MixedPrecisionQuantizationConfig¶
Class to configure the quantization process of the model when quantizing in mixed-precision:
- class model_compression_toolkit.core.MixedPrecisionQuantizationConfig(compute_distance_fn=None, distance_weighting_method=None, num_of_images=32, configuration_overwrite=None, num_interest_points_factor=1.0, use_hessian_based_scores=False, norm_scores=True, refine_mp_solution=True, metric_normalization_threshold=10000000000.0, hessian_batch_size=32, metric_normalization=MpMetricNormalization.NONE, metric_epsilon=1e-06, exp_distance_weighting_sigma=0.1, custom_metric_fn=None)¶
Class with mixed precision parameters to quantize the input model.
- Parameters:
compute_distance_fn (Callable) – Function to compute a distance between two tensors. If None, using pre-defined distance methods based on the layer type for each layer.
distance_weighting_method (MpDistanceWeighting) – distance weighting method to use.
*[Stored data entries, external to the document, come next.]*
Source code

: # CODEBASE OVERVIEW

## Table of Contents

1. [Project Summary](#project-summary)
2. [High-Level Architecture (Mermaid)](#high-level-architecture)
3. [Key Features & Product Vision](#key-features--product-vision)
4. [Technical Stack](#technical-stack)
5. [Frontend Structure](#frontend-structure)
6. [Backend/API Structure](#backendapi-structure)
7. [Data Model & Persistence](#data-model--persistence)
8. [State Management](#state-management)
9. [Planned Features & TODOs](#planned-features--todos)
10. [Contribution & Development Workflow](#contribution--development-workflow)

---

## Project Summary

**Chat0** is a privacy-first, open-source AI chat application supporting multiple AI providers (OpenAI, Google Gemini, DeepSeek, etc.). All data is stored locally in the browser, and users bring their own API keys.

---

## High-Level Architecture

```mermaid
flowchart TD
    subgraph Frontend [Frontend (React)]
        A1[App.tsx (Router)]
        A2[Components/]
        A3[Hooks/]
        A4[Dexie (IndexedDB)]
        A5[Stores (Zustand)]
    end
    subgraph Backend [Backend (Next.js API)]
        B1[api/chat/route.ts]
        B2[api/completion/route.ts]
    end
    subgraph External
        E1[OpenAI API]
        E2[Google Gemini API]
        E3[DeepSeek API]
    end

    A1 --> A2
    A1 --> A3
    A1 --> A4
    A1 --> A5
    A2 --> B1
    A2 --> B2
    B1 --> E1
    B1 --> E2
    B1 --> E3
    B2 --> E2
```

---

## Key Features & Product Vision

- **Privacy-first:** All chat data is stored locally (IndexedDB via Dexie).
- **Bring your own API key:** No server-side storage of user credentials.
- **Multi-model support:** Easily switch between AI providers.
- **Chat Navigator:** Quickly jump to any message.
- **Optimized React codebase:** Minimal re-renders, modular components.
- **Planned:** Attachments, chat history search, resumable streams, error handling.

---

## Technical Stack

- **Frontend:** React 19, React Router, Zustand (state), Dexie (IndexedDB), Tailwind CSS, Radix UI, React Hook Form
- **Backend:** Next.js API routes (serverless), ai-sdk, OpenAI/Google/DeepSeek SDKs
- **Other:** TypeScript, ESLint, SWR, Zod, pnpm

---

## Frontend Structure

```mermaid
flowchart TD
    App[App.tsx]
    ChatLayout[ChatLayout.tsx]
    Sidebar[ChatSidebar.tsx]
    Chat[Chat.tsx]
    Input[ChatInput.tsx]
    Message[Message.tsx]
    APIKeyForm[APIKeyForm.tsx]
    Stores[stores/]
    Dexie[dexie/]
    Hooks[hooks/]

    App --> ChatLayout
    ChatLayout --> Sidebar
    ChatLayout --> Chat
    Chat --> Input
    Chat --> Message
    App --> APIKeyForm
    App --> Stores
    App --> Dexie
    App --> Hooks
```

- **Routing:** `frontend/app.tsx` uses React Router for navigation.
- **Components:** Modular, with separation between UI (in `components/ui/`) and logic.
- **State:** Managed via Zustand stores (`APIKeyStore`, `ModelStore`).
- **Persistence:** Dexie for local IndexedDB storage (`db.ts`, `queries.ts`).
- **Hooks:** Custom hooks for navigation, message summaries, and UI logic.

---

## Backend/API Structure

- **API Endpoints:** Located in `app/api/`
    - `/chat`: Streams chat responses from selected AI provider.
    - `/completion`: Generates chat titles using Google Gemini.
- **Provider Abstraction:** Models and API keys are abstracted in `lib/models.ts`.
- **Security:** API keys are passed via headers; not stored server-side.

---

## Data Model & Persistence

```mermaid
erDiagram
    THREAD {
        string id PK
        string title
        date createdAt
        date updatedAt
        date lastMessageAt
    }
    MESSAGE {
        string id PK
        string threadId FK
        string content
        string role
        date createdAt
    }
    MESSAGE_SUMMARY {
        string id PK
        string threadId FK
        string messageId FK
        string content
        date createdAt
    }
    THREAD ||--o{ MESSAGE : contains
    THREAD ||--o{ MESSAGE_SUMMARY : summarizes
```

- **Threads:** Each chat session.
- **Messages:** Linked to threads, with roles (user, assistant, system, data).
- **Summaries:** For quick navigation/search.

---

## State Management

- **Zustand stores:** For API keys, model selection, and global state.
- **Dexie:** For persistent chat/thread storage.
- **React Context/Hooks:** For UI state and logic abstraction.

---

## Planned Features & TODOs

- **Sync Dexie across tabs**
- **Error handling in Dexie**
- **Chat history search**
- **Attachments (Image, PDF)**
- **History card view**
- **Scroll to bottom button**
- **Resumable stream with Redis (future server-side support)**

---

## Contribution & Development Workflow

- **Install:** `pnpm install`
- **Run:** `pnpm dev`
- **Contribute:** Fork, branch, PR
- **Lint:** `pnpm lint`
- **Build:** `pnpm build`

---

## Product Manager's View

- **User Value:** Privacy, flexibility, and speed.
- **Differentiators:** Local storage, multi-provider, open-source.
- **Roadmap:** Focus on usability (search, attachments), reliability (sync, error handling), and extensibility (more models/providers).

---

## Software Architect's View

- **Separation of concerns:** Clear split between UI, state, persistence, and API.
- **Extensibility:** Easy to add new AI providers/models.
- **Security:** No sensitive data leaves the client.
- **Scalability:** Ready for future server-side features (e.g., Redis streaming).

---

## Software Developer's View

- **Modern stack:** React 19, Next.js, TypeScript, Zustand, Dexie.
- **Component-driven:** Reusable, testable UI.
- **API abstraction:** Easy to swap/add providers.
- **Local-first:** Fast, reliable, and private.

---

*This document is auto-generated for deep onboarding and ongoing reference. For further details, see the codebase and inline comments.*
By default, MpDistanceWeighting.AVG.
num_of_images (int) – Number of images to use to evaluate the sensitivity of a mixed-precision model comparing to the float model.
configuration_overwrite (List[int]) – A list of integers that enables overwrite of mixed precision with a predefined one.
num_interest_points_factor (float) – A multiplication factor between zero and one (represents percentage) to reduce the number of interest points used to calculate the distance metric.
use_hessian_based_scores (bool) – Whether to use Hessian-based scores for weighted average distance metric computation. This is identical to passing distance_weighting_method=MpDistanceWeighting.HESSIAN.
norm_scores (bool) – Whether to normalize the returned scores for the weighted distance metric (to get values between 0 and 1).
refine_mp_solution (bool) – Whether to try to improve the final mixed-precision configuration using a greedy algorithm that searches layers to increase their bit-width, or not.
metric_normalization_threshold (float) – A threshold for checking the mixed precision distance metric values, In case of values larger than this threshold, the metric will be scaled to prevent numerical issues.
hessian_batch_size (int) – The Hessian computation batch size. used only if using mixed precision with Hessian-based objective.
metric_normalization (MpMetricNormalization) – Metric normalization method.
metric_epsilon (float | None) – ensure minimal distance between the metric for any non-max-bidwidth candidate and a max-bitwidth candidate, i.e. metric(non-max-bitwidth) >= metric(max-bitwidth) + epsilon. If none, the computed metrics are used as is.
exp_distance_weighting_sigma (float) – sigma for exponential weighting method. A distance for each interest point is normalized by sigma prior to applying exponent.
custom_metric_fn (Callable) – Function to compute a custom metric. As input gets the model_mp and returns a float value for metric. If None, uses interest point metric.
MpDistanceWeighting¶
- class model_compression_toolkit.core.MpDistanceWeighting(value)¶
Defines interest points distances weighting methods.
AVG - take the average distance over all interest points.
LAST_LAYER - take only the distance of the last interest point.
EXP - weighted average with weights based on exponent of negative distances between activations of the quantized and the float models.
HESSIAN - weighted average with Hessians as weights.
MpMetricNormalization¶
- class model_compression_toolkit.core.MpMetricNormalization(value)¶
MAXBIT: normalize sensitivity metrics of layer candidates by max-bitwidth candidate (of that layer).
MINBIT: normalize sensitivity metrics of layer candidates by min-bitwidth candidate (of that layer).
NONE: no normalization.